** EXERCISE **
Look below for the line that has "## **💬 2. Câu Imperativ". Set down the lines from there through the line that has "(_Warten Sie bitte!_)", exactly as written.

** Items from a data source **
* * * * * * * * *

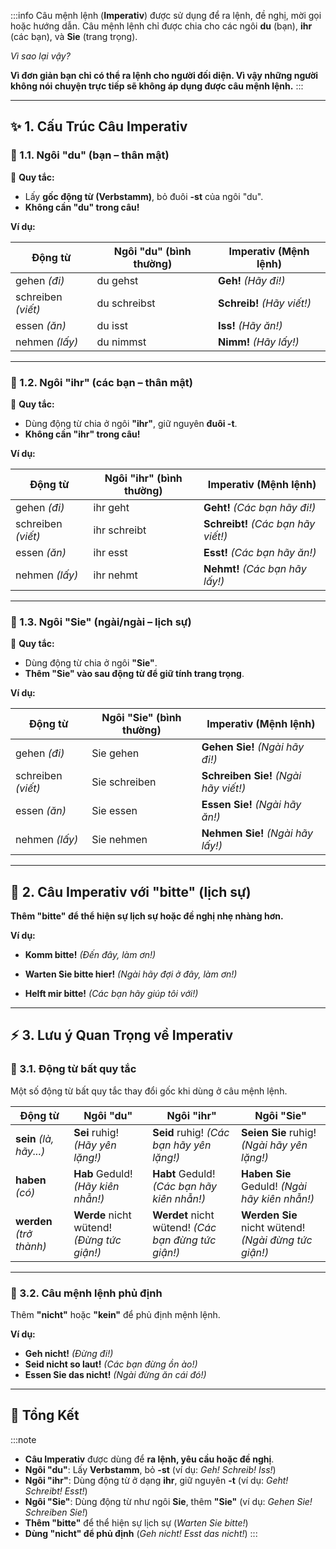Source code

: 
:::info
Câu mệnh lệnh (**Imperativ**) được sử dụng để ra lệnh, đề nghị, mời gọi hoặc hướng dẫn. Câu mệnh lệnh chỉ được chia cho các ngôi **du** (bạn), **ihr** (các bạn), và **Sie** (trang trọng).

*Vì sao lại vậy?*

**Vì đơn giản bạn chỉ có thể ra lệnh cho người đối diện. Vì vậy những người không nói chuyện trực tiếp sẽ không áp dụng được câu mệnh lệnh.**
:::

---
## **✨ 1. Cấu Trúc Câu Imperativ**

### **🔹 1.1. Ngôi "du" (bạn – thân mật)**

📌 **Quy tắc:**

- Lấy **gốc động từ (Verbstamm)**, bỏ đuôi **-st** của ngôi "du".
- **Không cần "du" trong câu!**

**Ví dụ:**

|**Động từ**|**Ngôi "du" (bình thường)**|**Imperativ (Mệnh lệnh)**|
|---|---|---|
|gehen _(đi)_|du gehst|**Geh!** _(Hãy đi!)_|
|schreiben _(viết)_|du schreibst|**Schreib!** _(Hãy viết!)_|
|essen _(ăn)_|du isst|**Iss!** _(Hãy ăn!)_|
|nehmen _(lấy)_|du nimmst|**Nimm!** _(Hãy lấy!)_|

---

### **🔹 1.2. Ngôi "ihr" (các bạn – thân mật)**

📌 **Quy tắc:**

- Dùng động từ chia ở ngôi **"ihr"**, giữ nguyên **đuôi -t**.
- **Không cần "ihr" trong câu!**

**Ví dụ:**

|**Động từ**|**Ngôi "ihr" (bình thường)**|**Imperativ (Mệnh lệnh)**|
|---|---|---|
|gehen _(đi)_|ihr geht|**Geht!** _(Các bạn hãy đi!)_|
|schreiben _(viết)_|ihr schreibt|**Schreibt!** _(Các bạn hãy viết!)_|
|essen _(ăn)_|ihr esst|**Esst!** _(Các bạn hãy ăn!)_|
|nehmen _(lấy)_|ihr nehmt|**Nehmt!** _(Các bạn hãy lấy!)_|

---

### **🔹 1.3. Ngôi "Sie" (ngài/ngài – lịch sự)**

📌 **Quy tắc:**

- Dùng động từ chia ở ngôi **"Sie"**.
- **Thêm "Sie" vào sau động từ để giữ tính trang trọng**.

**Ví dụ:**

|**Động từ**|**Ngôi "Sie" (bình thường)**|**Imperativ (Mệnh lệnh)**|
|---|---|---|
|gehen _(đi)_|Sie gehen|**Gehen Sie!** _(Ngài hãy đi!)_|
|schreiben _(viết)_|Sie schreiben|**Schreiben Sie!** _(Ngài hãy viết!)_|
|essen _(ăn)_|Sie essen|**Essen Sie!** _(Ngài hãy ăn!)_|
|nehmen _(lấy)_|Sie nehmen|**Nehmen Sie!** _(Ngài hãy lấy!)_|

---

## **💬 2. Câu Imperativ với "bitte" (lịch sự)**

  **Thêm "bitte" để thể hiện sự lịch sự hoặc đề nghị nhẹ nhàng hơn.**

**Ví dụ:**

- **Komm bitte!** 
	_(Đến đây, làm ơn!)_

- **Warten Sie bitte hier!** 
	_(Ngài hãy đợi ở đây, làm ơn!)_

- **Helft mir bitte!** 
	_(Các bạn hãy giúp tôi với!)_

---

## **⚡ 3. Lưu ý Quan Trọng về Imperativ**

### **🔸 3.1. Động từ bất quy tắc**

Một số động từ bất quy tắc thay đổi gốc khi dùng ở câu mệnh lệnh.

|**Động từ**|**Ngôi "du"**|**Ngôi "ihr"**|**Ngôi "Sie"**|
|---|---|---|---|
|**sein** _(là, hãy...)_|**Sei** ruhig! _(Hãy yên lặng!)_|**Seid** ruhig! _(Các bạn hãy yên lặng!)_|**Seien Sie** ruhig! _(Ngài hãy yên lặng!)_|
|**haben** _(có)_|**Hab** Geduld! _(Hãy kiên nhẫn!)_|**Habt** Geduld! _(Các bạn hãy kiên nhẫn!)_|**Haben Sie** Geduld! _(Ngài hãy kiên nhẫn!)_|
|**werden** _(trở thành)_|**Werde** nicht wütend! _(Đừng tức giận!)_|**Werdet** nicht wütend! _(Các bạn đừng tức giận!)_|**Werden Sie** nicht wütend! _(Ngài đừng tức giận!)_|

---

### **🔸 3.2. Câu mệnh lệnh phủ định**

  Thêm **"nicht"** hoặc **"kein"** để phủ định mệnh lệnh.

**Ví dụ:**

- **Geh nicht!** _(Đừng đi!)_
- **Seid nicht so laut!** _(Các bạn đừng ồn ào!)_
- **Essen Sie das nicht!** _(Ngài đừng ăn cái đó!)_

---

## 🎯 **Tổng Kết**

:::note
- **Câu Imperativ** được dùng để **ra lệnh, yêu cầu hoặc đề nghị**.  
- **Ngôi "du"**: Lấy **Verbstamm**, bỏ **-st** (ví dụ: _Geh! Schreib! Iss!_)  
- **Ngôi "ihr"**: Dùng động từ ở dạng **ihr**, giữ nguyên **-t** (ví dụ: _Geht! Schreibt! Esst!_)  
- **Ngôi "Sie"**: Dùng động từ như ngôi **Sie**, thêm **"Sie"** (ví dụ: _Gehen Sie! Schreiben Sie!_)  
- **Thêm "bitte"** để thể hiện sự lịch sự (_Warten Sie bitte!_)  
- **Dùng "nicht" để phủ định** (_Geh nicht! Esst das nicht!_)
:::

* * * * * * * * *

** REPLY **
## **💬 2. Câu Imperativ với "bitte" (lịch sự)**

  **Thêm "bitte" để thể hiện sự lịch sự hoặc đề nghị nhẹ nhàng hơn.**

**Ví dụ:**

- **Komm bitte!** 
	_(Đến đây, làm ơn!)_

- **Warten Sie bitte hier!** 
	_(Ngài hãy đợi ở đây, làm ơn!)_

- **Helft mir bitte!** 
	_(Các bạn hãy giúp tôi với!)_

---

## **⚡ 3. Lưu ý Quan Trọng về Imperativ**

### **🔸 3.1. Động từ bất quy tắc**

Một số động từ bất quy tắc thay đổi gốc khi dùng ở câu mệnh lệnh.

|**Động từ**|**Ngôi "du"**|**Ngôi "ihr"**|**Ngôi "Sie"**|
|---|---|---|---|
|**sein** _(là, hãy...)_|**Sei** ruhig! _(Hãy yên lặng!)_|**Seid** ruhig! _(Các bạn hãy yên lặng!)_|**Seien Sie** ruhig! _(Ngài hãy yên lặng!)_|
|**haben** _(có)_|**Hab** Geduld! _(Hãy kiên nhẫn!)_|**Habt** Geduld! _(Các bạn hãy kiên nhẫn!)_|**Haben Sie** Geduld! _(Ngài hãy kiên nhẫn!)_|
|**werden** _(trở thành)_|**Werde** nicht wütend! _(Đừng tức giận!)_|**Werdet** nicht wütend! _(Các bạn đừng tức giận!)_|**Werden Sie** nicht wütend! _(Ngài đừng tức giận!)_|

---

### **🔸 3.2. Câu mệnh lệnh phủ định**

  Thêm **"nicht"** hoặc **"kein"** để phủ định mệnh lệnh.

**Ví dụ:**

- **Geh nicht!** _(Đừng đi!)_
- **Seid nicht so laut!** _(Các bạn đừng ồn ào!)_
- **Essen Sie das nicht!** _(Ngài đừng ăn cái đó!)_

---

## 🎯 **Tổng Kết**

:::note
- **Câu Imperativ** được dùng để **ra lệnh, yêu cầu hoặc đề nghị**.  
- **Ngôi "du"**: Lấy **Verbstamm**, bỏ **-st** (ví dụ: _Geh! Schreib! Iss!_)  
- **Ngôi "ihr"**: Dùng động từ ở dạng **ihr**, giữ nguyên **-t** (ví dụ: _Geht! Schreibt! Esst!_)  
- **Ngôi "Sie"**: Dùng động từ như ngôi **Sie**, thêm **"Sie"** (ví dụ: _Gehen Sie! Schreiben Sie!_)  
- **Thêm "bitte"** để thể hiện sự lịch sự (_Warten Sie bitte!_)  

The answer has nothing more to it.